My husband helped me learn to accept that we made those decisions for a reason and to respect the people we were at that time (but also recognize we were flawed and struggling). And when you are dealing with children, I know I've had to respect the fact that I love my kids, and yes I've made mistakes, but none of the mistakes has been out of malice. All of the mistakes have been made by a sinful person dealing with a sinful person. Also, what is helpful to one child might be detrimental to another. My husband and I have daily prayed for all our children, and some of those prayers have been sent up on the fly as we deal with one thing or another. We have had to trust and still have to trust that God loves our children more than we do and will work in their lives as He can.
Q: Have you ever had to start your life over in a new location? What are some of the things that helped you adapt to change?
I moved from the city to a farm, so I understood some of the squeamishness Emily, Sam and Christopher had to deal with. I remember the first time I stepped into a chicken barn and inhaled that acrid, ammonia odor. I thought I was going to faint. And then, even worse, sticking my hand under a chicken to retrieve an egg and a chicken about one-twentieth my size pecked at me. Trauma! But I wanted to move to the country, so overall it wasn't a difficult transition.
However, I do remember the four months we moved to central British Columbia, a two-hour drive to the nearest town, smack in the middle of nowhere, surrounded by mountains and swarmed by bugs and crammed, with five children in a cabin the size of my former living room. We made the move with an eye to working into the outfitting business possibly. The second night I was there, listening to my children swatting at mosquitoes and hearing wolves howling in the distance, I wondered if I had made the worst decision of my life. But I am a stubborn person and was determined to give this a decent try. The next day, I stuffed the cracks in the chinking of the cabin, rearranged our living space and found a way to seek the positives. I went for a lot of walks and prayed a lot. Looking back, I'm glad we did it for many reasons. Our children remember that summer as one of the most adventurous of their lives. It was also that summer I started a writing correspondence course as a way of retreating from the realities I had to deal with every day. This course started me on my writing career, which has been an amazing adventure.

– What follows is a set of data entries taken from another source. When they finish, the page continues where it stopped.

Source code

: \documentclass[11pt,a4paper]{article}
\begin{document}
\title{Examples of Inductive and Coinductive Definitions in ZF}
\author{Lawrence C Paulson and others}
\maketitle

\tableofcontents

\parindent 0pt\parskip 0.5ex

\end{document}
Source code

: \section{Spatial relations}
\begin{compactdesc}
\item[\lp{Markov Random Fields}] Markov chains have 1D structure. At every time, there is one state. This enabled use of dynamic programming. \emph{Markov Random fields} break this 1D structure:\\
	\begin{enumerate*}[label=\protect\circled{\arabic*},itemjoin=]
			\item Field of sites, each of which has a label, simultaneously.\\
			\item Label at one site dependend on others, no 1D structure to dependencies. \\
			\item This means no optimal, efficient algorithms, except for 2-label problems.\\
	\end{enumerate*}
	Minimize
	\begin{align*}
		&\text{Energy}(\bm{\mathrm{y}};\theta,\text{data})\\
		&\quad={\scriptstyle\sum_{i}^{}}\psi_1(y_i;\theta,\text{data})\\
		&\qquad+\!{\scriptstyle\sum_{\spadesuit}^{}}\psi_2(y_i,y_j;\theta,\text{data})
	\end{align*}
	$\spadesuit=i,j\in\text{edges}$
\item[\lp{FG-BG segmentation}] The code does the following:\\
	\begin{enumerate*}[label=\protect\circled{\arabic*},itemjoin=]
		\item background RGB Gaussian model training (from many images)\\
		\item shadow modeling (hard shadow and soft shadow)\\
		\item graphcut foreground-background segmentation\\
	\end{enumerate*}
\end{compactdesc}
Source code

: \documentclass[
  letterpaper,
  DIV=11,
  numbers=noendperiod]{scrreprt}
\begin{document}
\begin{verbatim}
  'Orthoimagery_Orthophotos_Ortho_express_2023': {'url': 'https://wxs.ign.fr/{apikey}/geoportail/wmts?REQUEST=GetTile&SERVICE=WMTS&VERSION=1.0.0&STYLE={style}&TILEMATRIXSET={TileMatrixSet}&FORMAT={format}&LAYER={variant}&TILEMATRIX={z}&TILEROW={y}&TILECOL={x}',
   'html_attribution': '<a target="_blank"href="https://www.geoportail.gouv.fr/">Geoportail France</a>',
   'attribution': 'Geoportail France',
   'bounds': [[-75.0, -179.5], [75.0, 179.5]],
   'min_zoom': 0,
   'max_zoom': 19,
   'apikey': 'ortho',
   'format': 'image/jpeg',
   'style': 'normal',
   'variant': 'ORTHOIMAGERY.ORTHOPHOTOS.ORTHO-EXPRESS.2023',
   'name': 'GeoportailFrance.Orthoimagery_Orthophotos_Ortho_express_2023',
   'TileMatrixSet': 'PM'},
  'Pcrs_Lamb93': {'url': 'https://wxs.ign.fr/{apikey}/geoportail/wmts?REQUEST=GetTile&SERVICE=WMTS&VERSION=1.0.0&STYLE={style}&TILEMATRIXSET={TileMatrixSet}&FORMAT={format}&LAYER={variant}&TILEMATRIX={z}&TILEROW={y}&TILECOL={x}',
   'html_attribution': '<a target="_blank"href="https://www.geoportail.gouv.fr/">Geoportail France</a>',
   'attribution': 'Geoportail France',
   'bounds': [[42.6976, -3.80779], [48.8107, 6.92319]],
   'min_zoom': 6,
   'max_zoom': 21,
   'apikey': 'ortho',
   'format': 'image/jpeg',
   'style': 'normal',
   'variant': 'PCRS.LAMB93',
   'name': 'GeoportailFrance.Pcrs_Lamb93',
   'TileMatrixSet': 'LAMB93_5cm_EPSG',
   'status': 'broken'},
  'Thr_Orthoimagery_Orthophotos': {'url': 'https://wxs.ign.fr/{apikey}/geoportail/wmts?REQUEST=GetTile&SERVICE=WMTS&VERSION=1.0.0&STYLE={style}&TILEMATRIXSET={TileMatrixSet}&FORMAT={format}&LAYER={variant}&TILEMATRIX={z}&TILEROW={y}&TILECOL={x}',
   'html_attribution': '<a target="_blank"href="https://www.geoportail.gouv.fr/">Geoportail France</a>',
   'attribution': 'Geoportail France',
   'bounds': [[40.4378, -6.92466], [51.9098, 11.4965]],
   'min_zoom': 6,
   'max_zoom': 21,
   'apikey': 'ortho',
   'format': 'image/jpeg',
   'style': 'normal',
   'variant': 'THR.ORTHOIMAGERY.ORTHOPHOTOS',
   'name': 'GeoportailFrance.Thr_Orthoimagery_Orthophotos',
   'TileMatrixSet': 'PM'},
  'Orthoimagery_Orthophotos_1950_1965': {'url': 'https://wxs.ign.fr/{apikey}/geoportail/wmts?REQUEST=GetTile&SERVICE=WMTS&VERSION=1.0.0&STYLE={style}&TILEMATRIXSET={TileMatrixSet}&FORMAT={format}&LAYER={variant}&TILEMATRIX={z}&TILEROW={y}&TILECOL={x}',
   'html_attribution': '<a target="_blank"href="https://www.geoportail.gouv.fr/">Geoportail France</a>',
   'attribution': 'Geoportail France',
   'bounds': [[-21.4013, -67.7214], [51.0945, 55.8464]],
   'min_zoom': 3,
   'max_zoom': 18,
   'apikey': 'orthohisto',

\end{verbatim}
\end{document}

Q: Have you experienced the loss of a family member like the Stevenson/Slater family? How did God help you in your grief?
When we became foster parents, our first foster child was a one-year-old child who had multiple handicaps. He was a loving, precious boy who stole our hearts and anyone else's he was in contact with. Though he was a foster child, he became completely and totally our child, especially when his mother gave up any rights she had to him and he became a permanent ward of the province. He lived with us for four years. Over those years, his health improved and he began --- against all odds --- to move around, to feed himself and --- even more exciting --- to speak. We had high hopes for a surgery that would improve his life. However, a week after the surgery, he passed away in the hospital at age five-and-a-half from a seizure. The loss was devastating to our family and has become one of those major waypoints in our lives. The darkness we went through was difficult, but I know for a fact that though grief held us in its grip, God's hold on us was greater. There were moments of anger, but even more important moments of comfort and peace. Knowing our only comfort in life and death was that we belong to Christ brought us through this. Our community supported us and prayed for us, and we are forever thankful for that.